Thank you for your invitation to say a few words at the beginning of what, I’m sure, is going to be a very robust and productive day for you.
The charity sector has played and continues to play a key role in Irish society. There are nearly nine thousand registered charities in Ireland – ranging from small community groups to organisations with an international foot print and impact.
Irish charities impact on all aspects of our lives and it is possible to argue that most citizens benefit at some stage in their life from their work.
As you know, both Minister Michael Ring and I have been appointed to the newly created Department of Rural and Community Development and I have been appointed responsibility for the Charites Regulatory Authority. Since its establishment in 2014, great progress has been achieved by the CRA, including the completion of an independent organisational review to define the resources required to implement the Charities Act, 2009 and the publication of a Strategic Plan for 2016-2018. I am pleased to report that the resources required by the CRA are continuing to be put in place and I am looking forward to working with yourselves and the CRA for the betterment of the charity sector generally.
The charity sector, through its advocacy role, has a huge part to play in formulating government policies. I am delighted that my Department is in a position to provide financial and other assistance through its programme of supports for the Charity and Volunteers sectors. Charities Institute Ireland is, of course, included in this programme.
Impact of sector
It cannot be denied that the origin of many Irish charities arose where gaps occurred in social and economic provision which required or enabled others to step in to the breach.
Thus emerged a vibrant charity sector which makes a huge impact on our society. That impact was illustrated in an excellent and detailed analysis of the not for profit sector, launched by my colleague Minister Paschal Donohoe earlier this year.
The Benefacts Report revealed that approximately one in ten organisations operating in Ireland are within the ‘third sector’.
These comprise a range of charities and not-for-profits, including educational institutions. Benefacts estimate that the sector generates over €10billion annually. And beyond the traditional perspective of the contribution of volunteers, non-profit- organisations also provide employment to a substantial proportion of the population.
Challenges facing Charities Sector
At home and abroad Irish charities represent some of the best aspects of Irish life and society – a desire for altruism, community support and cohesion.
But like any sector of Irish life the sector faces challenges.
When I looked through the Agenda for today’s conference, it struck me that your organisers had done a very comprehensive job in identifying them.
Not only key issues like fundraising, philanthropy and compliance. I know the Charities Regulator is here and will address you later on this matter.
So, I was not surprised to hear that your Conference has been fully booked for weeks.
Competition for resources from the state is constantly growing, therefore Advocacy on behalf of the sector and the people it supports plays a vital role.
Many of you will know by now that in his recent Budget speech, Minister Donohoe announced the introduction of a scheme to compensate charities for the VAT they incur on their inputs. The VAT COMPENSATION SCHEME FOR CHARITIES will be introduced in 2019 in respect of VAT expenses incurred in 2018.
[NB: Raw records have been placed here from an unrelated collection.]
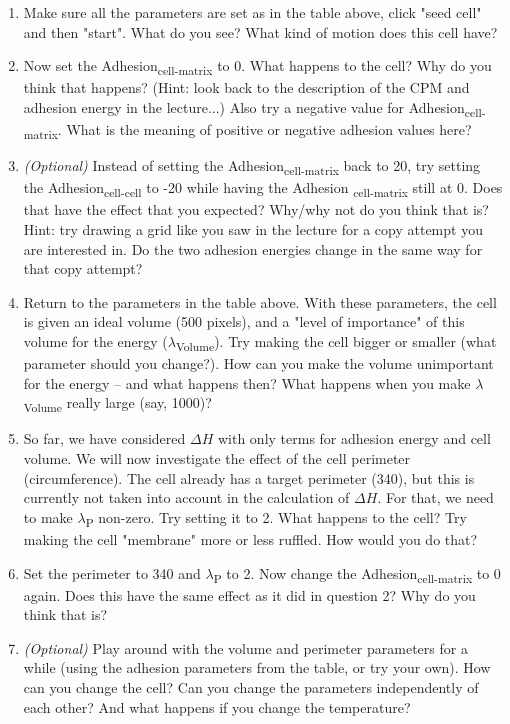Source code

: \documentclass{article}
\begin{document}
\begin{enumerate}
	\item Make sure all the parameters are set as in the table above, click "seed cell" and then "start". What do you see? What kind of motion does this cell have?
	\item Now set the Adhesion\textsubscript{cell-matrix} to 0. What happens to the cell? Why do you think that happens? (Hint: look back to the description of the CPM and adhesion energy in the lecture...) Also try a negative value for Adhesion\textsubscript{cell-matrix}. What is the meaning of positive or negative adhesion values here?
	\item \textit{(Optional)} Instead of setting the Adhesion\textsubscript{cell-matrix} back to 20, try setting the Adhesion\textsubscript{cell-cell} to -20 while having the Adhesion \textsubscript{cell-matrix} still at 0. Does that have the effect that you expected? Why/why not do you think that is? Hint: try drawing a grid like you saw in the lecture for a copy attempt you are interested in. Do the two adhesion energies change in the same way for that copy attempt?
	\item Return to the parameters in the table above. With these parameters, the cell is given an ideal volume (500 pixels), and a "level of importance" of this volume for the energy ($\lambda$\textsubscript{Volume}). Try making the cell bigger or smaller (what parameter should you change?). How can you make the volume unimportant for the energy -- and what happens then? What happens when you make $\lambda$\textsubscript{Volume} really large (say, 1000)?
	\item So far, we have considered $\Delta H$ with only terms for adhesion energy and cell volume. We will now investigate the effect of the cell perimeter (circumference). The cell already has a target perimeter (340), but this is currently not taken into account in the calculation of $\Delta H$. For that, we need to make $\lambda$\textsubscript{P} non-zero. Try setting it to 2. What happens to the cell? Try making the cell "membrane" more or less ruffled. How would you do that?
\item Set the perimeter to 340 and $\lambda$\textsubscript{P} to 2. Now change the Adhesion\textsubscript{cell-matrix} to 0 again. Does this have the same effect as it did in question 2? Why do you think that is?
\item \textit{(Optional)} Play around with the volume and perimeter parameters for a while (using the adhesion parameters from the table, or try your own). How can you change the cell? Can you change the parameters independently of each other? And what happens if you change the temperature?
\end{enumerate} 
\end{document}

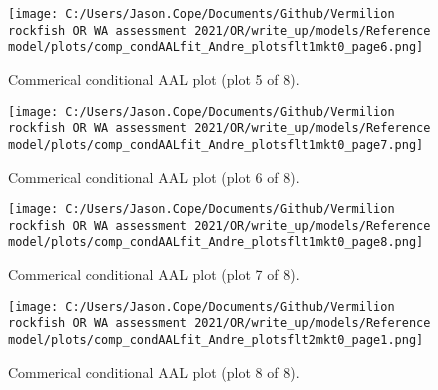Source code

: \documentclass[11pt,
  english,
  a4paper,
]{article}
\begin{document}
\tagmcend\tagstructend


\begin{figure}
\centering
\texttt{[image: C:/Users/Jason.Cope/Documents/Github/Vermilion rockfish OR WA assessment 2021/OR/write\_up/models/Reference model/plots/comp\_condAALfit\_Andre\_plotsflt1mkt0\_page6.png]}
\caption{Commerical conditional AAL plot (plot 5 of 8).\label{fig:comp_condAALfit_Andre_plotsflt1mkt0_page6}}
\end{figure}

\tagmcend\tagstructend


\begin{figure}
\centering
\texttt{[image: C:/Users/Jason.Cope/Documents/Github/Vermilion rockfish OR WA assessment 2021/OR/write\_up/models/Reference model/plots/comp\_condAALfit\_Andre\_plotsflt1mkt0\_page7.png]}
\caption{Commerical conditional AAL plot (plot 6 of 8).\label{fig:comp_condAALfit_Andre_plotsflt1mkt0_page7}}
\end{figure}

\tagmcend\tagstructend


\begin{figure}
\centering
\texttt{[image: C:/Users/Jason.Cope/Documents/Github/Vermilion rockfish OR WA assessment 2021/OR/write\_up/models/Reference model/plots/comp\_condAALfit\_Andre\_plotsflt1mkt0\_page8.png]}
\caption{Commerical conditional AAL plot (plot 7 of 8).\label{fig:comp_condAALfit_Andre_plotsflt1mkt0_page8}}
\end{figure}

\tagmcend\tagstructend


\begin{figure}
\centering
\texttt{[image: C:/Users/Jason.Cope/Documents/Github/Vermilion rockfish OR WA assessment 2021/OR/write\_up/models/Reference model/plots/comp\_condAALfit\_Andre\_plotsflt2mkt0\_page1.png]}
\caption{Commerical conditional AAL plot (plot 8 of 8).\label{fig:comp_condAALfit_Andre_plotsflt2mkt0_page1}}
\end{figure}
\end{document}
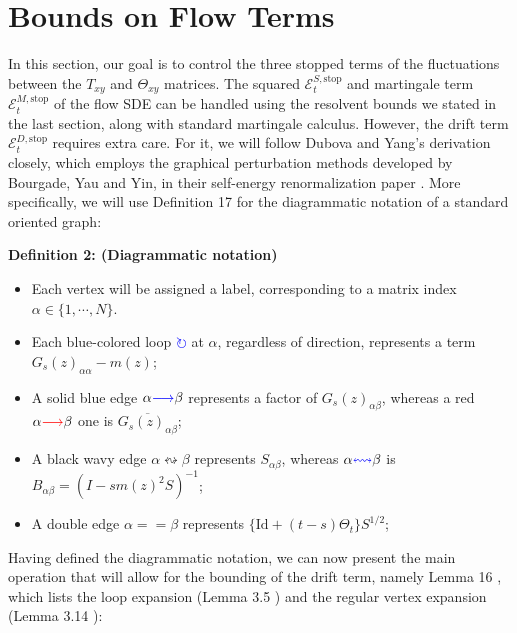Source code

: \documentclass[11pt]{article}
\newenvironment{boxt}[1]
  {\begin{mdframed}\noindent\textbf{#1}\normalfont\space}
  {\end{mdframed}}
\newcommand{\sto}{\text{stop}}
\begin{document}
\newpage
\section{Bounds on Flow Terms}
\label{sec:drift}
In this section, our goal is to control the three stopped terms of the fluctuations between the $T_{xy}$ and $\Theta_{xy}$ matrices. The squared $\mathcal{E}_t^{S, \sto}$ and martingale term $\mathcal{E}_t^{M, \sto}$ of the flow SDE can be handled using the resolvent bounds we stated in the last section, along with standard martingale calculus. However, the drift term $\mathcal{E}^{D, \sto}_t$ requires extra care. For it, we will follow Dubova and Yang's derivation closely, which employs the graphical perturbation methods developed by Bourgade, Yau and Yin, in their self-energy renormalization paper \cite{38}. More specifically, we will use Definition 17  \cite{bandSDE} for the diagrammatic notation of a standard oriented graph:
\vspace{0.255 cm}
\begin{boxt}{Definition 2: (Diagrammatic notation)}\label{def2}
\begin{itemize}
\item Each vertex will be assigned a label, corresponding to a matrix index $\alpha \in \{1, \cdots, N\}$. 
\item Each blue-colored loop \textcolor{blue}{$\circlearrowright$} at $\alpha$, regardless of direction, represents a term $G_s(z)_{\alpha\alpha} - m(z)$;
\item A solid blue edge  $\alpha\textcolor{blue}{\longrightarrow}\beta$ represents a factor of $G_s(z)_{\alpha\beta}$, whereas a red $\alpha\textcolor{red}{\longrightarrow}\beta$ one is $\overline{G_s(z)_{\alpha\beta}}$;
\item A black wavy edge $\alpha\leftrightsquigarrow \beta$ represents $S_{\alpha\beta}$, whereas $\alpha\textcolor{blue}{\leftrightsquigarrow} \beta$ is $B_{\alpha\beta} = (I-sm(z)^2S)^{-1}$; 
\item A double edge $\alpha =\!=\beta$ represents $\{\text{Id}+(t-s)\Theta_t\}S^{1/2}$;
\end{itemize}
\end{boxt}
Having defined the diagrammatic notation, we can now present the main operation that will allow for the bounding of the drift term, namely Lemma 16 \cite{bandSDE}, which lists the loop expansion (Lemma 3.5 \cite{38}) and the regular vertex expansion (Lemma 3.14 \cite{38}): 
\end{document}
Charities will be entitled to a proportion of VAT based on the level of non-public funding they receive. A fund of €5 million will be available to the scheme in 2019.
This decision came after consistent and effective advocacy by Charities Institute Ireland and its predecessor the Irish Charities Tax Reform Group over many years. I hope that once the scheme is up and running, Irish charities will make full use of it.
Republic of Opportunity
Many of the organisations represented here today help people when they fall on difficult times. They support them to improve not only their lives but that of their families and children. As a nation we rely on each other to provide that level of support, whether it be Government, Charities, Volunteers or neighbours.
In recent weeks, An Taoiseach has spoken about creating a Republic of Opportunity.
It strikes me here today that the work of Ireland’s charities will be playing an essential and powerful role in creating that Republic of Opportunity.
Thank you again for this opportunity to be here and I hope you have a very successful conference.